Of course, I have to assume that you have considered more outcomes than I have. Because, from my five minutes of reflection as a software geek, albeit with a passion for history, I find this the most surprising thing about the whole project.

I suspect restricting access could equally be a comment on modern LLMs in general, rather than the historical material specifically. For example, we must be constantly reminded not to give LLMs a level of credibility that their hallucinations would have us believe.

But I'm fascinated by the possibility that somehow resurrecting lost voices might give an unholy agency to minds and their supporting worldviews that are so anachronistic that hearing them speak again might stir long-banished evils. I'm being lyrical for dramatic affect!

I would make one serious point though, that do I have the credentials to express. The conversation may have died down, but there is still a huge question mark over, if not the legality, but certainly the ethics of restricting access to, and profiting from, public domain knowledge. I don't wish to suggest a side to take here, just to point out that the lack of conversation should not be taken to mean that the matter is settled.

They aren't afraid of hallucinations. Their first example is a hallucination, an imaginary biography of a Hitler who never lived.
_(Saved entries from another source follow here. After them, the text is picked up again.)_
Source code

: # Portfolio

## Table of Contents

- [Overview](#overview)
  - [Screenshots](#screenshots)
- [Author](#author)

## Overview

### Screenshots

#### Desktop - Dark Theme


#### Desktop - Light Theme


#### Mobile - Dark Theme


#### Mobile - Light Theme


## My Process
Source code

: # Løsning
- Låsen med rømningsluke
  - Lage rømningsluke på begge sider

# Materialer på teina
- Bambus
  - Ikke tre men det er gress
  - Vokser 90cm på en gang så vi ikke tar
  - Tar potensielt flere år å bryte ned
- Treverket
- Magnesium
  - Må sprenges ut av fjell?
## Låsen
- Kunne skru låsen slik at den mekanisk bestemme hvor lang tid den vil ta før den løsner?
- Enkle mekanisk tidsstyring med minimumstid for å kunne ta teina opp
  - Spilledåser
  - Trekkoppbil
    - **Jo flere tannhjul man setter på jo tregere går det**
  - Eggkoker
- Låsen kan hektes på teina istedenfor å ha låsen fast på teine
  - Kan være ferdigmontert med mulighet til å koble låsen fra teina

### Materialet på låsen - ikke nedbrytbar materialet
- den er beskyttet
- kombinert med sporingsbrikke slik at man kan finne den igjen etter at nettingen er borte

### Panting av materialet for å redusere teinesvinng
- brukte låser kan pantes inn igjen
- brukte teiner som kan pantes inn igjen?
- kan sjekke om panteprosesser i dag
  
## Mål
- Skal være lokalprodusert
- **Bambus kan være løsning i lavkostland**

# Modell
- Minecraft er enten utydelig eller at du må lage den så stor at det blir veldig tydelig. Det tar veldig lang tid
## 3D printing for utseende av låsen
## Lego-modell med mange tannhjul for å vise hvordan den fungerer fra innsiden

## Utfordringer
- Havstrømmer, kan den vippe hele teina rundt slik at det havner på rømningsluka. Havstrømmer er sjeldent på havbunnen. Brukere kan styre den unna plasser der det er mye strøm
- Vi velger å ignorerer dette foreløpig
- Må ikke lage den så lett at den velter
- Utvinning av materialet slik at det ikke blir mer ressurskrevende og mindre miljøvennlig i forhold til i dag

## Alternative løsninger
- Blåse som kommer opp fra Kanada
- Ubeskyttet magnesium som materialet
Their concern can't be understood without a deep understanding of the far left wing mind. Leftists believe people are so infinitely malleable that merely being exposed to a few words of conservative thought could instantly "convert" someone into a mortal enemy of their ideology for life. It's therefore of paramount importance to ensure nobody is ever exposed to such words unless they are known to be extremely far left already, after intensive mental preparation, and ideally not at all.
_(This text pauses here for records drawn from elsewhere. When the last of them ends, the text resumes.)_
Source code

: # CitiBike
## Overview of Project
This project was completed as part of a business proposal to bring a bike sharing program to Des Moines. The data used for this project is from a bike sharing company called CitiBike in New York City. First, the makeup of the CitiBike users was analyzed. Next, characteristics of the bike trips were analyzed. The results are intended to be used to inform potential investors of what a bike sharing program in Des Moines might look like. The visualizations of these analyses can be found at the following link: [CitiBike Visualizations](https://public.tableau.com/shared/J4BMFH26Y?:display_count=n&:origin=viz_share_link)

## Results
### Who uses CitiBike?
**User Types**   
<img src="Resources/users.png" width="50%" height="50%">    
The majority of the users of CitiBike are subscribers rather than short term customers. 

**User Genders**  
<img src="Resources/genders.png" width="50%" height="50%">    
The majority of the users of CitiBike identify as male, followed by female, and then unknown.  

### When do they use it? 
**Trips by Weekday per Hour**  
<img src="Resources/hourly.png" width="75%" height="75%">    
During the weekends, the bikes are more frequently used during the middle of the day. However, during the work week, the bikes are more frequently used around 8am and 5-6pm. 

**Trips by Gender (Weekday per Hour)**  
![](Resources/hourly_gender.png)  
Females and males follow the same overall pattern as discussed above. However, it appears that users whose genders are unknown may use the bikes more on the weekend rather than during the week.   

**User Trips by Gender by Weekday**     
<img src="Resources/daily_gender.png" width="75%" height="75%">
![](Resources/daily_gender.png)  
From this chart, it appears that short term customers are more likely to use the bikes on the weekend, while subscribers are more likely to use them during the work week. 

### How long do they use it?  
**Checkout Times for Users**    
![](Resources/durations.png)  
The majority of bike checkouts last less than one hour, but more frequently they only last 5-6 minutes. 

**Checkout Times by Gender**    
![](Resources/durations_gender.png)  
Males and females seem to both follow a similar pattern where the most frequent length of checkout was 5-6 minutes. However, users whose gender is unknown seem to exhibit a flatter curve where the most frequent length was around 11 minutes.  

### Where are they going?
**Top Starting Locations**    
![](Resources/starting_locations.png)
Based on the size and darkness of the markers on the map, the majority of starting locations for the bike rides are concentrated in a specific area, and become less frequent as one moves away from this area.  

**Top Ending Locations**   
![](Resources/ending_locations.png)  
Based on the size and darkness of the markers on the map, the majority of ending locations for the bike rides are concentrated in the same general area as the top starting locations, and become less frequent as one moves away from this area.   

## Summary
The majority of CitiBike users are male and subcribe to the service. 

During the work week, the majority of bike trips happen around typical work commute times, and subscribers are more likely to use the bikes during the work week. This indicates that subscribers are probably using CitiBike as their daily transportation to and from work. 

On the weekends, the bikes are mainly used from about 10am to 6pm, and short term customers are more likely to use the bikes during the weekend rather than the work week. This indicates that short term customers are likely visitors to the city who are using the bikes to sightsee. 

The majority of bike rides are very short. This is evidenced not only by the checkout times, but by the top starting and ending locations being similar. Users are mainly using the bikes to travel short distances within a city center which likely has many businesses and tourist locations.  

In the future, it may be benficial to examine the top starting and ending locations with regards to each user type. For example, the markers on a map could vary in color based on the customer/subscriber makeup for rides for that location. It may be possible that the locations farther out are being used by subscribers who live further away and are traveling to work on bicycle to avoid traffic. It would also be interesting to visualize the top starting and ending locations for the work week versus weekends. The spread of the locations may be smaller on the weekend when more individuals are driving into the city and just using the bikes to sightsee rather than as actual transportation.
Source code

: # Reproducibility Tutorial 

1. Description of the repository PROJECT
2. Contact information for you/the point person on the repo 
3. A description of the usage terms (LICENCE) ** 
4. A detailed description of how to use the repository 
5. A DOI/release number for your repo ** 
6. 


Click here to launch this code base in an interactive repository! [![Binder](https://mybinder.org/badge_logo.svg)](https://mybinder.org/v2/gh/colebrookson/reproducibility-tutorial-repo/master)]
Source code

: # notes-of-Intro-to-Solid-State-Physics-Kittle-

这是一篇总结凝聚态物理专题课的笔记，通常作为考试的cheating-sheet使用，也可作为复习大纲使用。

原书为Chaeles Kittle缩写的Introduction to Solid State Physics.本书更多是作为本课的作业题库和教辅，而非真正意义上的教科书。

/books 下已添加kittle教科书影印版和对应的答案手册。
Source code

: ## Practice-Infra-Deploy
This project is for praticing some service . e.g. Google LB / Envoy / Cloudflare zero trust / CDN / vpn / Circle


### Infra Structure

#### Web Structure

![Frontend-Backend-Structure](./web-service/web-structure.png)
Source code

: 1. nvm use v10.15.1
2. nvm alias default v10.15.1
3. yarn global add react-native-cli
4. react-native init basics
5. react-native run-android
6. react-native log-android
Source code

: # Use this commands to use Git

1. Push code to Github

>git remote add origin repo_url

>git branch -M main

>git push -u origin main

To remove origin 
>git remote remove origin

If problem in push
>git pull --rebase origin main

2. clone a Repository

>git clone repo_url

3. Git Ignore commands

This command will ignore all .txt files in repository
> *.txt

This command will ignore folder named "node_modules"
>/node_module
That's why leftist spaces like universities insist on trigger warnings on Shakespeare's plays, why they're deadly places for conservatives to give speeches, why the sample answers from the LLM are hidden behind a dropdown and marked as sensitive, and why they waste lots of money training an LLM that they're terrified of letting anyone actually use. They intuit that it's a dangerous mind bomb because if anyone could hear old fashioned/conservative thought, it would change political outcomes in the real world today.

Anyone who is that terrified of historical documents really shouldn't be working in history at all, but it's academia so what do you expect? They shouldn't be allowed to waste money like this.
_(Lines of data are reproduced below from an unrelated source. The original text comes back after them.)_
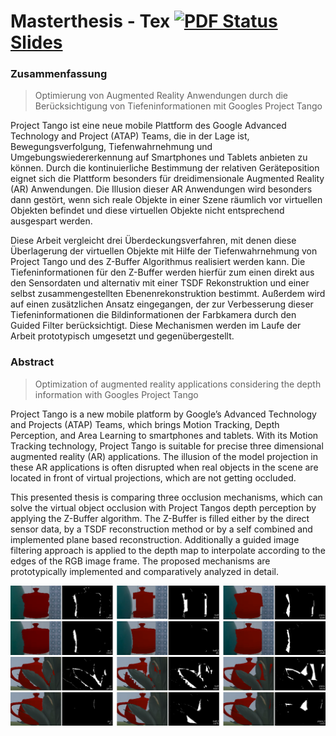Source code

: # Masterthesis - Tex [![PDF Status](https://www.sharelatex.com/github/repos/stetro/masterthesis/builds/latest/badge.svg)](https://www.sharelatex.com/github/repos/stetro/masterthesis/builds/latest/output.pdf) [Slides](http://stetro.github.io/masterthesis/slides)




### Zusammenfassung

> Optimierung von Augmented Reality Anwendungen durch die Berücksichtigung von Tiefeninformationen mit Googles Project Tango

Project Tango ist eine neue mobile Plattform des Google Advanced Technology and Project (ATAP) Teams, die in der Lage ist, Bewegungsverfolgung, Tiefenwahrnehmung und Umgebungswiedererkennung auf Smartphones und Tablets anbieten zu können. Durch die kontinuierliche Bestimmung der relativen Geräteposition eignet sich die Plattform besonders für dreidimensionale Augmented Reality (AR) Anwendungen. Die Illusion dieser AR Anwendungen wird besonders dann gestört, wenn sich reale Objekte in einer Szene räumlich vor virtuellen Objekten befindet und diese virtuellen Objekte nicht entsprechend ausgespart werden. 

Diese Arbeit vergleicht drei Überdeckungsverfahren, mit denen diese Überlagerung der virtuellen Objekte mit Hilfe der Tiefenwahrnehmung von Project Tango und des Z-Buffer Algorithmus realisiert werden kann. Die Tiefeninformationen für den Z-Buffer werden hierfür zum einen direkt aus den Sensordaten und alternativ mit einer TSDF Rekonstruktion und einer selbst zusammengestellten Ebenenrekonstruktion bestimmt. Außerdem wird auf einen zusätzlichen Ansatz eingegangen, der zur Verbesserung dieser Tiefeninformationen die Bildinformationen der Farbkamera durch den Guided Filter berücksichtigt. Diese Mechanismen werden im Laufe der Arbeit prototypisch umgesetzt und gegenübergestellt. 

### Abstract

> Optimization of augmented reality applications considering the depth information with Googles Project Tango

Project Tango is a new mobile platform by Google’s Advanced Technology and Projects (ATAP) Teams, which brings Motion Tracking, Depth Perception, and Area Learning to smartphones and tablets. With its Motion Tracking technology, Project Tango is suitable for precise three dimensional augmented reality (AR) applications. The illusion of the model projection in these AR applications is often disrupted when real objects in the scene are located in front of virtual projections, which are not getting occluded.

This presented thesis is comparing three occlusion mechanisms, which can solve the virtual object occlusion with Project Tangos depth perception by applying the Z-Buffer algorithm. The Z-Buffer is filled either by the direct sensor data, by a TSDF reconstruction method or by a self combined and implemented plane based reconstruction. Additionally a guided image filtering approach is applied to the depth map to interpolate according to the edges of the RGB image frame. The proposed mechanisms are prototypically  implemented and comparatively analyzed in detail.


![Evaluation Results #1](content/images/evaluation/static_occlusion_results.png)
![Evaluation Results #2](content/images/evaluation/plant_occlusion_results.png)
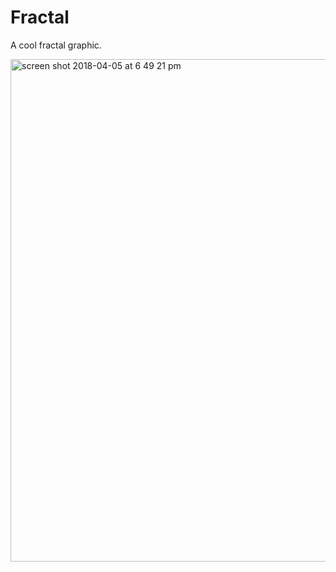 # Fractal
A cool fractal graphic.

<img width="804" alt="screen shot 2018-04-05 at 6 49 21 pm" src="https://user-images.githubusercontent.com/13282284/38395668-17539a30-3902-11e8-9bbe-c667530bf7f4.png">
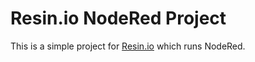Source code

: # Resin.io NodeRed Project

This is a simple project for [Resin.io](http://resin.io) which runs NodeRed.
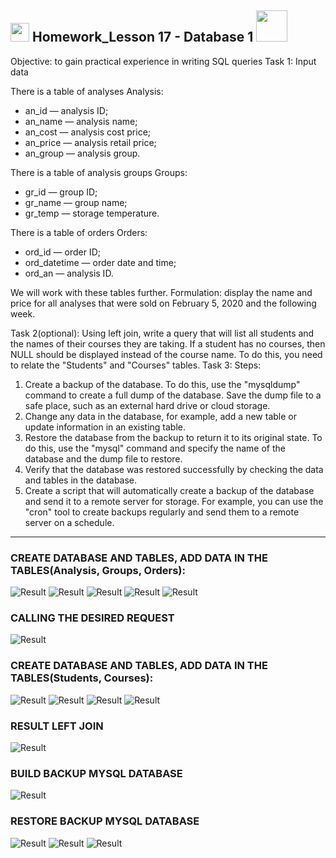 <h2><img src="https://emojis.slackmojis.com/emojis/images/1531849430/4246/blob-sunglasses.gif?1531849430" width="30"/> Homework_Lesson 17 - Database 1 <img src="https://media.giphy.com/media/12oufCB0MyZ1Go/giphy.gif" width="50"></h2>

Objective: to gain practical experience in writing SQL queries
Task 1:
Input data

There is a table of analyses Analysis:
* an_id — analysis ID;
* an_name — analysis name;
* an_cost — analysis cost price;
* an_price — analysis retail price;
* an_group — analysis group.

There is a table of analysis groups Groups:
* gr_id — group ID;
* gr_name — group name;
* gr_temp — storage temperature.

There is a table of orders Orders:
* ord_id — order ID;
* ord_datetime — order date and time;
* ord_an — analysis ID.
  
We will work with these tables further.
Formulation: display the name and price for all analyses that were sold on February 5, 2020 and the following week.

Task 2(optional):
Using left join, write a query that will list all
students and the names of their courses they are taking. If a student has no
courses, then NULL should be displayed instead of the course name. To do this, you
need to relate the "Students" and "Courses" tables.
Task 3:
Steps:
1. Create a backup of the database. To do this, use the
"mysqldump" command to create a full dump of the database. Save the dump file
to a safe place, such as an external hard drive or cloud
storage.
2. Change any data in the database, for example, add a new
table or update information in an existing table.
3. Restore the database from the backup to return it to its original
state. To do this, use the "mysql" command and specify the name of the database
and the dump file to restore.
4. Verify that the database was restored successfully by checking the
data and tables in the database.
5. Create a script that will automatically create a backup of the database
and send it to a remote server for storage. For example, you
can use the "cron" tool to create backups regularly and
send them to a remote server on a schedule.
------------------------------------------------------------------------------------------------------------------------------------------------

### CREATE DATABASE AND TABLES, ADD DATA IN THE TABLES(Analysis, Groups, Orders):

![Result](https://github.com/railsroger/Maksim_Aleksandrovich_DOS24/blob/main/Homework_Lesson_17_BD_1/images/1.png)
![Result](https://github.com/railsroger/Maksim_Aleksandrovich_DOS24/blob/main/Homework_Lesson_17_BD_1/images/2.png)
![Result](https://github.com/railsroger/Maksim_Aleksandrovich_DOS24/blob/main/Homework_Lesson_17_BD_1/images/groups.png)
![Result](https://github.com/railsroger/Maksim_Aleksandrovich_DOS24/blob/main/Homework_Lesson_17_BD_1/images/describe.png)
![Result](https://github.com/railsroger/Maksim_Aleksandrovich_DOS24/blob/main/Homework_Lesson_17_BD_1/images/select_all.png)

### CALLING THE DESIRED REQUEST
![Result](https://github.com/railsroger/Maksim_Aleksandrovich_DOS24/blob/main/Homework_Lesson_17_BD_1/images/result_1.png)


### CREATE DATABASE AND TABLES, ADD DATA IN THE TABLES(Students, Courses):

![Result](https://github.com/railsroger/Maksim_Aleksandrovich_DOS24/blob/main/Homework_Lesson_17_BD_1/images/show_database_learning.png)
![Result](https://github.com/railsroger/Maksim_Aleksandrovich_DOS24/blob/main/Homework_Lesson_17_BD_1/images/add_students.png)
![Result](https://github.com/railsroger/Maksim_Aleksandrovich_DOS24/blob/main/Homework_Lesson_17_BD_1/images/select_student.png)
![Result](https://github.com/railsroger/Maksim_Aleksandrovich_DOS24/blob/main/Homework_Lesson_17_BD_1/images/select_stud_cours.png)

### RESULT LEFT JOIN
![Result](https://github.com/railsroger/Maksim_Aleksandrovich_DOS24/blob/main/Homework_Lesson_17_BD_1/images/result_left_join.png)


### BUILD BACKUP MYSQL DATABASE

![Result](https://github.com/railsroger/Maksim_Aleksandrovich_DOS24/blob/main/Homework_Lesson_17_BD_1/images/backup_bd.png)

### RESTORE BACKUP MYSQL DATABASE

![Result](https://github.com/railsroger/Maksim_Aleksandrovich_DOS24/blob/main/Homework_Lesson_17_BD_1/images/restore.png)
![Result](https://github.com/railsroger/Maksim_Aleksandrovich_DOS24/blob/main/Homework_Lesson_17_BD_1/images/check_bd1.png)
![Result](https://github.com/railsroger/Maksim_Aleksandrovich_DOS24/blob/main/Homework_Lesson_17_BD_1/images/check_bd2.png)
You know, I actually sympathize with the opinion that people should be expected and assumed to be able to resist attempts to convince them of being nazis.

The problem with it is, it already happened at least once. We know how it happened. Unchecked narratives about minorities or foreigners is a significant part of why the 20th century happened to Europe, and it’s a significant part of why colonialism and slavery happened to other places.

What solution do you propose?

Studying history better would be a good start. The Nazis came to power because they were a far left party and the population in that era thought socialism was a great idea. Hitler himself remarked many times that his movement was left wing and socialist. I expect that if you asked the LLM trained on pre-1940s text, it would have no difficulty in explaining that.

By studying history better, people wouldn't draw the wrong conclusions about what caused it. Watch out for left wing radicals promoting socialism-with-genetic-characteristics.

They said it plainly ("dark corners that someone could use to misrepresent the goals of our project"): they just don't want to see their project in headlines about "Researchers create racist LLM!".

They already represented the goals of their project clearly, and gave examples of outputs. Anyone can already misrepresent it. That isn't their true concern.